High-voltage switching device according to one of the preceding claims, characterized in that means are provided for radially displacing the first load contact element (13; 35), which has a guide track path (6; 33) on the disc (3; 23) and on the guide track track (6; ), on the first load contact element (13; 35) attacking or at least indirectly acting on this rollers (16; 34).
High-voltage switching device according to claim 4, characterized in that in the guide track path (6) in the region of the switching position or switching positions in which or in which the load switching element (14) is closed, spring-loaded relative to the radially outwardly with respect to the axis of rotation remaining guide track path (6) movable plungers (8) are provided.
High-voltage switching device according to one of claims 4 or 5, characterized in that the guide track path (33) has an elevation, which causes a movement of the first load contact element (35) radially outward before reaching the closed position of the first load contact element (35).
High-voltage switching device according to Claim 3, characterized in that the means (18, 19) for radially displacing the second isolating contact element (12a) on the disc (3) and on the second isolating contact element (12a) arranged permanent magnets (18, 19), which with Poles of the same name are aimed at each other.
High-voltage switching device according to one of the preceding claims, characterized in that the first load contact element (13; 35) is acted upon by a restoring force in an open position in which it is electrically isolated from the second load contact element (15).

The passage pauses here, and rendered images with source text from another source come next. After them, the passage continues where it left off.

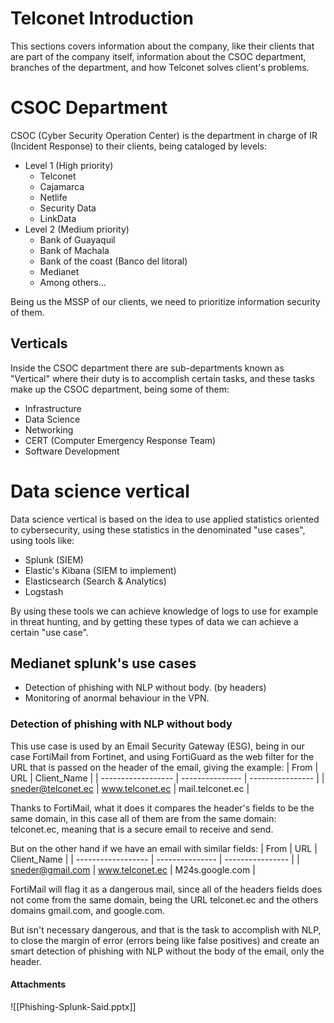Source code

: # Telconet Introduction
This sections covers information about the company, like their clients that are part of the company itself, information about the CSOC department, branches of the department, and how Telconet solves client's problems.
# CSOC Department
CSOC (Cyber Security Operation Center) is the department in charge of IR (Incident Response) to their clients, being cataloged by levels:

- Level 1 (High priority)
	- Telconet 
	- Cajamarca
	- Netlife
	- Security Data
	- LinkData
- Level 2 (Medium priority)
	- Bank of Guayaquil
	- Bank of Machala
	- Bank of the coast (Banco del litoral)
	- Medianet
	- Among others...

Being us the MSSP of our clients, we need to prioritize information security of them.

## Verticals
Inside the CSOC department there are sub-departments known as "Vertical" where their duty is to accomplish certain tasks, and these tasks make up the CSOC department, being some of them:
- Infrastructure
- Data Science
- Networking
- CERT (Computer Emergency Response Team)
- Software Development

# Data science vertical 
Data science vertical is based on the idea to use applied statistics oriented to cybersecurity, using these statistics in the denominated "use cases", using tools like:
- Splunk (SIEM)
- Elastic's Kibana (SIEM to implement)
- Elasticsearch (Search & Analytics)
- Logstash

By using these tools we can achieve knowledge of logs to use for example in threat hunting, and by getting these types of data we can achieve a certain "use case".

## Medianet splunk's use cases
- Detection of phishing with NLP without body. (by headers)
- Monitoring of anormal behaviour in the VPN.

### Detection of phishing with NLP without body
This use case is used by an Email Security Gateway (ESG), being in our case FortiMail from Fortinet, and using FortiGuard as the web filter for the URL that is passed on the header of the email, giving the example:
| From               | URL             | Client_Name      |
| ------------------ | --------------- | ---------------- |
| sneder@telconet.ec | www.telconet.ec | mail.telconet.ec |

Thanks to FortiMail, what it does it compares the header's fields to be the same domain, in this case all of them are from the same domain: telconet.ec, meaning that is a secure email to receive and send.

But on the other hand if we have an email with similar fields:
| From               | URL             | Client_Name      |
| ------------------ | --------------- | ---------------- |
| sneder@gmail.com | www.telconet.ec | M24s.google.com |

FortiMail will flag it as a dangerous mail, since all of the headers fields does not come from the same domain, being the URL telconet.ec and the others domains gmail.com, and google.com.

But isn't necessary dangerous, and that is the task to accomplish with NLP, to close the margin of error (errors being like false positives) and create an smart detection of phishing with NLP without the body of the email, only the header.

#### Attachments

![[Phishing-Splunk-Said.pptx]]
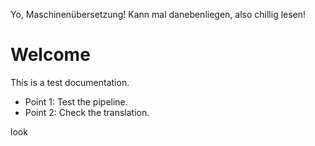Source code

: Yo, Maschinenübersetzung! Kann mal danebenliegen, also chillig lesen!

# Welcome
This is a test documentation.
- Point 1: Test the pipeline.
- Point 2: Check the translation.

look
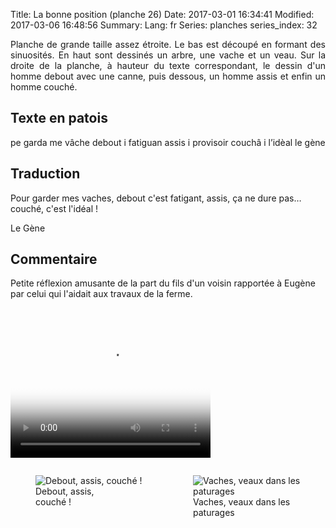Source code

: Title: La bonne position (planche 26)
Date: 2017-03-01 16:34:41
Modified: 2017-03-06 16:48:56
Summary: 
Lang: fr
Series: planches
series_index: 32


<p style="text-align:justify;">Planche de grande taille assez
étroite. Le bas est découpé en formant des sinuosités. En haut sont
dessinés un arbre, une vache et un veau. Sur la droite de la planche,
à hauteur du texte correspondant, le dessin d'un homme debout avec une
canne, puis dessous, un homme assis et enfin un homme couché.</p>

<figure class="image-block" style="float: right;">
  <img alt="" src="{static}/images/planche_26.png">
  <figcaption style="max-width: 191px"></figcaption>
</figure>

## Texte en patois

pe garda me vâche debout i fatiguan assis i provisoir couchâ i l’idèal
le gène

## Traduction

Pour garder mes vaches, debout c'est fatigant, assis, ça ne dure pas…
couché, c'est l'idéal !

Le Gène

## Commentaire

Petite réflexion amusante de la part du fils d'un voisin rapportée à
Eugène par celui qui l'aidait aux travaux de la ferme.


<video width="320" height="240" controls
  poster="{static}/images/thumbnails/video_26.jpg">
  <source src="https://d1njpgd0ygatdn.cloudfront.net/video_26.mp4" type="video/mp4">
</video>

<div style="display: table; clear: both;"></div>

<div>
<div style="float: left; width: 50%;">
<figure class="image-block" style="float: left;">
  <img alt="Debout, assis, couché !" src="{static}/images/planche_26_detail_dessins_gauche.png">
  <figcaption style="max-width: 153px">Debout, assis, couché !</figcaption>
</figure>
</div>

<div style="float: left; width: 50%;">
<figure class="image-block" style="float: right;">
  <img alt="Vaches, veaux dans les paturages" src="{static}/images/planche_26_dessin_haut.png">
  <figcaption style="max-width: 320px">Vaches, veaux dans les paturages</figcaption>
</figure>
</div>
</div>
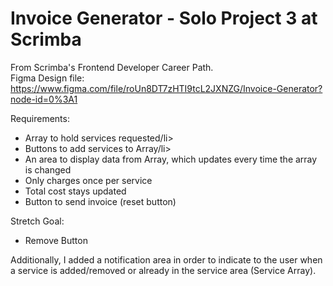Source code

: # Invoice Generator - Solo Project 3 at Scrimba

From Scrimba's Frontend Developer Career Path.<br />
Figma Design file: https://www.figma.com/file/roUn8DT7zHTI9tcL2JXNZG/Invoice-Generator?node-id=0%3A1

Requirements:
<ul>
  <li>Array to hold services requested/li>
  <li>Buttons to add services to Array/li>
  <li>An area to display data from Array, which updates every time the array is changed</li>
  <li>Only charges once per service</li>
  <li>Total cost stays updated</li>
  <li>Button to send invoice (reset button)</li>
</ul>

Stretch Goal: 
<ul>
  <li>Remove Button</li>
  </ul>
  
Additionally, I added a notification area in order to indicate to the user when a service is added/removed or already in the service area (Service Array).
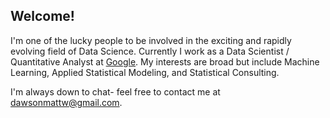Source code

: ## Welcome!

I'm one of the lucky people to be involved in the exciting and rapidly evolving field of Data Science. Currently I work as a Data Scientist / Quantitative Analyst at [Google](https://www.youtube.com/watch?v=dQw4w9WgXcQ). My interests are broad but include Machine Learning, Applied Statistical Modeling, and Statistical Consulting. 

I'm always down to chat- feel free to contact me at dawsonmattw@gmail.com.


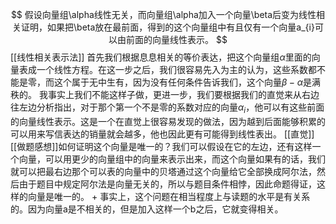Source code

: $$
假设向量组\alpha线性无关，而向量组\alpha加入一个向量\beta后变为线性相关证明，如果把\beta放在最前面，得到的这个向量组中有且仅有一个向量a_{i}可以由前面的向量线性表示。
$$
[[线性相关表示法]]
首先我们根据息息相关的等价表达，把这个向量组$\alpha$里面的向量表成一个线性方程。在这一步之后，我们很容易先入为主的认为，这些系数都不能是零，而这个属于无中生有，因为没有任何条件告诉我们，这个向量$\beta - \alpha$是满秩的。
我事实上我们不能这样子做，更进一步，我们要根据我们的直觉来从右边往左边分析指出，对于那个第一个不是零的系数对应的向量$\alpha_{i}$，他可以有这些前面的向量线性表示。这是一个在直觉上很容易发现的做法，因为越到后面能够积累的可以用来写信表达的销量就会越多，他也因此更有可能得到线性表出。
[[直觉]][[做题感想]]如何证明这个向量是唯一的？我们可以假设在它的左边，还有这样一个向量，可以用更少的向量组中的向量来表示出来，而这个向量如果有的话，我们就可以把最右边那个可以表的向量中的贝塔通过这个向量给它全部换成阿尔法，然后由于题目中规定阿尔法是向量无关的，所以与题目条件相悖，因此命题得证，这样的向量是唯一的。
+
事实上，这个问题在相当程度上与读题的水平是有关系的。因为向量a是不相关的，但是加入这样一个b之后，它就变得相关。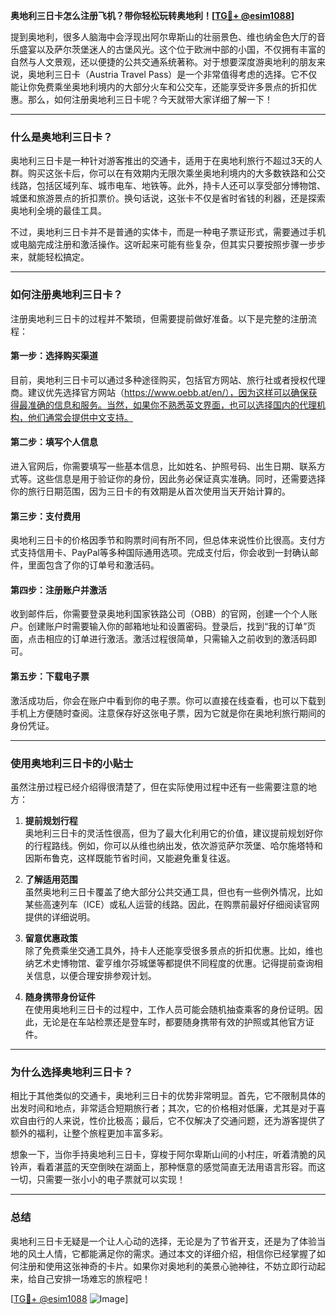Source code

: **奥地利三日卡怎么注册飞机？带你轻松玩转奥地利！[[TG💪+ @esim1088](https://t.me/s/esim1088)]**

提到奥地利，很多人脑海中会浮现出阿尔卑斯山的壮丽景色、维也纳金色大厅的音乐盛宴以及萨尔茨堡迷人的古堡风光。这个位于欧洲中部的小国，不仅拥有丰富的自然与人文景观，还以便捷的公共交通系统著称。对于想要深度游奥地利的朋友来说，奥地利三日卡（Austria Travel Pass）是一个非常值得考虑的选择。它不仅能让你免费乘坐奥地利境内的大部分火车和公交车，还能享受许多景点的折扣优惠。那么，如何注册奥地利三日卡呢？今天就带大家详细了解一下！

---

### **什么是奥地利三日卡？**
奥地利三日卡是一种针对游客推出的交通卡，适用于在奥地利旅行不超过3天的人群。购买这张卡后，你可以在有效期内无限次乘坐奥地利境内的大多数铁路和公交线路，包括区域列车、城市电车、地铁等。此外，持卡人还可以享受部分博物馆、城堡和旅游景点的折扣票价。换句话说，这张卡不仅是省时省钱的利器，还是探索奥地利全境的最佳工具。

不过，奥地利三日卡并不是普通的实体卡，而是一种电子票证形式，需要通过手机或电脑完成注册和激活操作。这听起来可能有些复杂，但其实只要按照步骤一步步来，就能轻松搞定。

---

### **如何注册奥地利三日卡？**
注册奥地利三日卡的过程并不繁琐，但需要提前做好准备。以下是完整的注册流程：

#### **第一步：选择购买渠道**
目前，奥地利三日卡可以通过多种途径购买，包括官方网站、旅行社或者授权代理商。建议优先选择官方网站（https://www.oebb.at/en/），因为这样可以确保获得最准确的信息和服务。当然，如果你不熟悉英文界面，也可以选择国内的代理机构，他们通常会提供中文支持。

#### **第二步：填写个人信息**
进入官网后，你需要填写一些基本信息，比如姓名、护照号码、出生日期、联系方式等。这些信息是用于验证你的身份，因此务必保证真实准确。同时，还需要选择你的旅行日期范围，因为三日卡的有效期是从首次使用当天开始计算的。

#### **第三步：支付费用**
奥地利三日卡的价格因季节和购票时间有所不同，但总体来说性价比很高。支付方式支持信用卡、PayPal等多种国际通用选项。完成支付后，你会收到一封确认邮件，里面包含了你的订单号和激活码。

#### **第四步：注册账户并激活**
收到邮件后，你需要登录奥地利国家铁路公司（OBB）的官网，创建一个个人账户。创建账户时需要输入你的邮箱地址和设置密码。登录后，找到“我的订单”页面，点击相应的订单进行激活。激活过程很简单，只需输入之前收到的激活码即可。

#### **第五步：下载电子票**
激活成功后，你会在账户中看到你的电子票。你可以直接在线查看，也可以下载到手机上方便随时查阅。注意保存好这张电子票，因为它就是你在奥地利旅行期间的身份凭证。

---

### **使用奥地利三日卡的小贴士**
虽然注册过程已经介绍得很清楚了，但在实际使用过程中还有一些需要注意的地方：

1. **提前规划行程**  
   奥地利三日卡的灵活性很高，但为了最大化利用它的价值，建议提前规划好你的行程路线。例如，你可以从维也纳出发，依次游览萨尔茨堡、哈尔施塔特和因斯布鲁克，这样既能节省时间，又能避免重复往返。

2. **了解适用范围**  
   虽然奥地利三日卡覆盖了绝大部分公共交通工具，但也有一些例外情况，比如某些高速列车（ICE）或私人运营的线路。因此，在购票前最好仔细阅读官网提供的详细说明。

3. **留意优惠政策**  
   除了免费乘坐交通工具外，持卡人还能享受很多景点的折扣优惠。比如，维也纳艺术史博物馆、霍亨维尔芬城堡等都提供不同程度的优惠。记得提前查询相关信息，以便合理安排参观计划。

4. **随身携带身份证件**  
   在使用奥地利三日卡的过程中，工作人员可能会随机抽查乘客的身份证明。因此，无论是在车站检票还是登车时，都要随身携带有效的护照或其他官方证件。

---

### **为什么选择奥地利三日卡？**
相比于其他类似的交通卡，奥地利三日卡的优势非常明显。首先，它不限制具体的出发时间和地点，非常适合短期旅行者；其次，它的价格相对低廉，尤其是对于喜欢自由行的人来说，性价比极高；最后，它不仅解决了交通问题，还为游客提供了额外的福利，让整个旅程更加丰富多彩。

想象一下，当你手持奥地利三日卡，穿梭于阿尔卑斯山间的小村庄，听着清脆的风铃声，看着湛蓝的天空倒映在湖面上，那种惬意的感觉简直无法用语言形容。而这一切，只需要一张小小的电子票就可以实现！

---

### **总结**
奥地利三日卡无疑是一个让人心动的选择，无论是为了节省开支，还是为了体验当地的风土人情，它都能满足你的需求。通过本文的详细介绍，相信你已经掌握了如何注册和使用这张神奇的卡片。如果你对奥地利的美景心驰神往，不妨立即行动起来，给自己安排一场难忘的旅程吧！

[[TG💪+ @esim1088](https://t.me/s/esim1088) ![Image](https://i.postimg.cc/4NQfJmqS/Snipaste-2025-05-13-00-14-12.png)]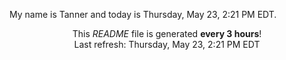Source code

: My name is Tanner and today is Thursday, May 23, 2:21 PM EDT.

<p align="center">This <i>README</i> file is generated <b>every 3 hours</b>!</br>Last refresh: Thursday, May 23, 2:21 PM EDT<br /></p>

High-voltage switching device according to Claim 8, characterized in that it has latching means (39) which hold the first load contact element (35) in a position closing the load switching element (32) against the restoring force, and in that means (41) on the first disconnect contact element (23) ) are arranged for releasing the latching means (39) in a switching position in which the first load contact element (35) is in electrical contact with the second load contact element.
High voltage switching device according to one of the preceding claims, characterized in that it comprises three terminals, namely a terminal (9; 24) to a busbar, a terminal (11; 25) to an outgoing line branch and a grounding terminal (10; 26) Load switching element (14; 32) is arranged on the connection (11; 25) to the outgoing line branch and wherein via the separating switching element (5, 12, 12a; 27, 29, 31) and the load switching element (14; 32) of the outgoing line branch optionally electrically connected to the busbar, electrically connected to the ground or can be disconnected from all electrical connections.
High-voltage switching device according to claim 1, characterized in that the load switching element (14; 32) is a vacuum interrupter.